The CDC recommends using ABHR with greater than 60% ethanol or 70% isopropanol in healthcare settings. Unless hands are visibly soiled, an alcohol-based hand rub is preferred over soap and water in most clinical situations due to evidence of better compliance compared to soap and water. Hand rubs are generally less irritating to hands and are effective in the absence of a sink.
B. Facility policy
The Handwashing/Hand Hygiene policy, dated August 2019, was reviewed by the regional director clinical services (RDCS) on 11/2/23 at 5:53 p.m. The policy read in pertinent part, This facility considers hand hygiene the primary means to prevent the spread of infections. All personal shall be trained and regularly in services on the importance of hand hygiene in preventing the transmission of health care -associated infections. All personal shall follow the handwashing/hand hygiene procedures to help prevent the spread of infections together personnel, residents and visitors.
C. Observations
On 10/31/23 at approximately 12:00 p.m. the residents in the main dining room were not offered hand hygiene prior to their meal being served.
On 11/1/23 at 11:42 a.m. certified nurse aide (CNA )#2 was observed to pass hand hygiene towelettes to residents in the dining room. The CNA was observed to help clean residents hands, collecting used towelettes and passing out new towelettes to the residents in the dining room. However, she did not perform hand hygiene for herself between each task.
On 11/1/23 at 1:43 p.m., licensed practical nurse (LPN) #2 was observed to take the vital signs of a resident. She wore gloves while she took the vitals. After completing the vitals, she wore the gloves to hallway, and pushed the vital sign machine down the hall. She then picked up the disinfectant wipe container with her gloved hands, and then cleaned the machine. She failed to perform hand hygiene after leaving the resident room.
On 11/1/23 at 501 p.m., the room trays arrived on the 300 unit. At 5:08 p.m., an unidentified certified nurse aide (CNA) passed a room tray to room [ROOM NUMBER]. No handwashing was offered to the resident. The staffing coordinator (SC) was observed to pass several trays to residents on the 300 unit. room [ROOM NUMBER], #315 and room [ROOM NUMBER]. Residents were not offered hand hygiene.
On 11/1/23 at 5:31 p.m., the room trays arrived on the 500 unit. At 5:38 p.m., LPN #4 was observed to pass a room tray to the resident in room [ROOM NUMBER]. However, hand hygiene was not offered.
D. Staff interview
The newly appointed infection preventionist (WN) and the regional nurse consultant (RNC) were interviewed on 11/2/23 at 2:30 p.m. The RNC said the staff were to wash or use hand sanitizer in before and after each task. The RNC said the staff had been trained and educated on hand hygiene. She said the staff were to offer handwashing to residents prior to their meal served.

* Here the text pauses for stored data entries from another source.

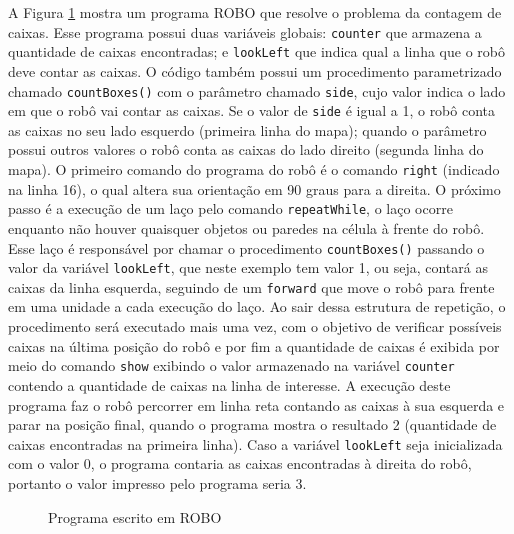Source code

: A Figura \ref{fig:roboprogram} mostra um programa ROBO que resolve o problema da contagem de caixas. 
Esse programa possui duas variáveis globais: \texttt{counter} que armazena a quantidade de caixas encontradas; e \texttt{lookLeft} que indica qual a linha que o robô deve contar as caixas. O código também possui um procedimento parametrizado chamado \texttt{countBoxes()} com o parâmetro chamado \texttt{side}, cujo valor indica o lado em que o robô vai contar as caixas. Se o valor de \texttt{side} é igual a 1, o robô conta as caixas no seu lado esquerdo (primeira linha do mapa);  quando o parâmetro possui outros valores o robô conta as caixas do lado direito (segunda linha do mapa). O primeiro comando do programa do robô é o comando \texttt{right} (indicado na linha 16), o qual altera sua orientação em 90 graus para a direita. O próximo passo é a execução de um laço pelo comando \texttt{repeatWhile}, o laço ocorre enquanto não houver quaisquer objetos ou paredes na célula à frente do robô. Esse laço é responsável por chamar o procedimento \texttt{countBoxes()} passando o valor da variável \texttt{lookLeft}, que neste exemplo tem valor 1, ou seja, contará as caixas da linha esquerda, seguindo de um \texttt{forward} que move o robô para frente em uma unidade a cada execução do laço. Ao sair dessa estrutura de repetição, o procedimento será executado mais uma vez, com o objetivo de verificar possíveis caixas na última posição do robô e por fim a quantidade de caixas é exibida por meio do comando \texttt{show} exibindo o valor armazenado na variável \texttt{counter} contendo a quantidade de caixas na linha de interesse. 
A execução deste programa faz o robô percorrer em linha reta contando as caixas à sua esquerda e parar na posição final, quando o programa mostra o resultado 2 (quantidade de caixas encontradas na primeira linha). Caso a variável \texttt{lookLeft} seja inicializada com o valor 0, o programa contaria as caixas encontradas à direita do robô, portanto o valor impresso pelo programa seria 3. 

\begin{figure}[h]
\caption{Programa escrito em ROBO}

\label{fig:roboprogram}
\end{figure}


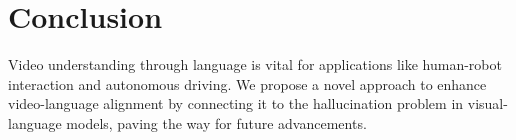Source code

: \section{Conclusion}

Video understanding through language is vital for applications like human-robot interaction and autonomous driving. We propose a novel approach to enhance video-language alignment by connecting it to the hallucination problem in visual-language models, paving the way for future advancements.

III. Exterior trash dumpster
A. Observation
On 11/2/23 at 4:30 p.m., with the food service manager present, the dumpster was observed to have approximately 20 dirty used gloves scattered around the ground of the dumpster. Two gloves which were directly in front of the dumpster had light brown substance all over the gloves.
B. Staff interview
The food service manager was interviewed on 11/2/23 at 4:30 p.m. The food service manager said the dumpster was cleaned by himself and the maintenance director. He said every piece of trash including gloves needed to make it into the dumpster.

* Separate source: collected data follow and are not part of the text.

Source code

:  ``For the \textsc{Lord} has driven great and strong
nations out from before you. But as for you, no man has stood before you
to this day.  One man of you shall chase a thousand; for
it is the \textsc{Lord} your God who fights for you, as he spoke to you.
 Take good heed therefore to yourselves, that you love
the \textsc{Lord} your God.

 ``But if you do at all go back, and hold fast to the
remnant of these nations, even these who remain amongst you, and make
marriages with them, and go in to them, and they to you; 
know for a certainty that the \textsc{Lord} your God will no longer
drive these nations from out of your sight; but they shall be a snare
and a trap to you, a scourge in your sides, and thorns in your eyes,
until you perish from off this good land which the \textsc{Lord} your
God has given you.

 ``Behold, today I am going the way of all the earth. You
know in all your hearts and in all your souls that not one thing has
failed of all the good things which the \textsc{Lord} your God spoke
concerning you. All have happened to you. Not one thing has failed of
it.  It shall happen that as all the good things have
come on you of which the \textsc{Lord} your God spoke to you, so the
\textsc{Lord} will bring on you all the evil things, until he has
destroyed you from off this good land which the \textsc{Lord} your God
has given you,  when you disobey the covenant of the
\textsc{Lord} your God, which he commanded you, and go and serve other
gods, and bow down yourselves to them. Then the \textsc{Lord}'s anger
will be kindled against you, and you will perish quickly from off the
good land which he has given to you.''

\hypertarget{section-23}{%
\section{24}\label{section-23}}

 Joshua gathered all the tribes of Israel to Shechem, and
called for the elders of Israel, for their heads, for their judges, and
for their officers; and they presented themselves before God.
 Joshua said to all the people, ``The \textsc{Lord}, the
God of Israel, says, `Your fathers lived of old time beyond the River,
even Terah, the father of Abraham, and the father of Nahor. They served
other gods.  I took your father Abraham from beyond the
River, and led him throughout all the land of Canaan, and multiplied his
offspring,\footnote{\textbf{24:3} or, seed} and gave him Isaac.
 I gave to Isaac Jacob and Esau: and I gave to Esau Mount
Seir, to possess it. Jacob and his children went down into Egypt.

IV. Failure to ensure wound cleanser was placed in an appropriate place
A. Observation
On 11/1/23 at 4:45 p.m., registered nurse (RN) #1 was observed to complete wound dressing changes on Resident #53. RN #1 used the wound cleanser and then hung the bottle by the sprayer on the lip of the trash can. RN #1 said she had no other place to put the wound cleanser bottle.
B. Staff interview
The director of nurses (DON) and the quality improvement specialist consultant (QISC) were interviewed on 11/2/23 at 1:40 p.m. The QISC said the wound cleanser bottle should not be placed on the trash can, as it was not a clean area.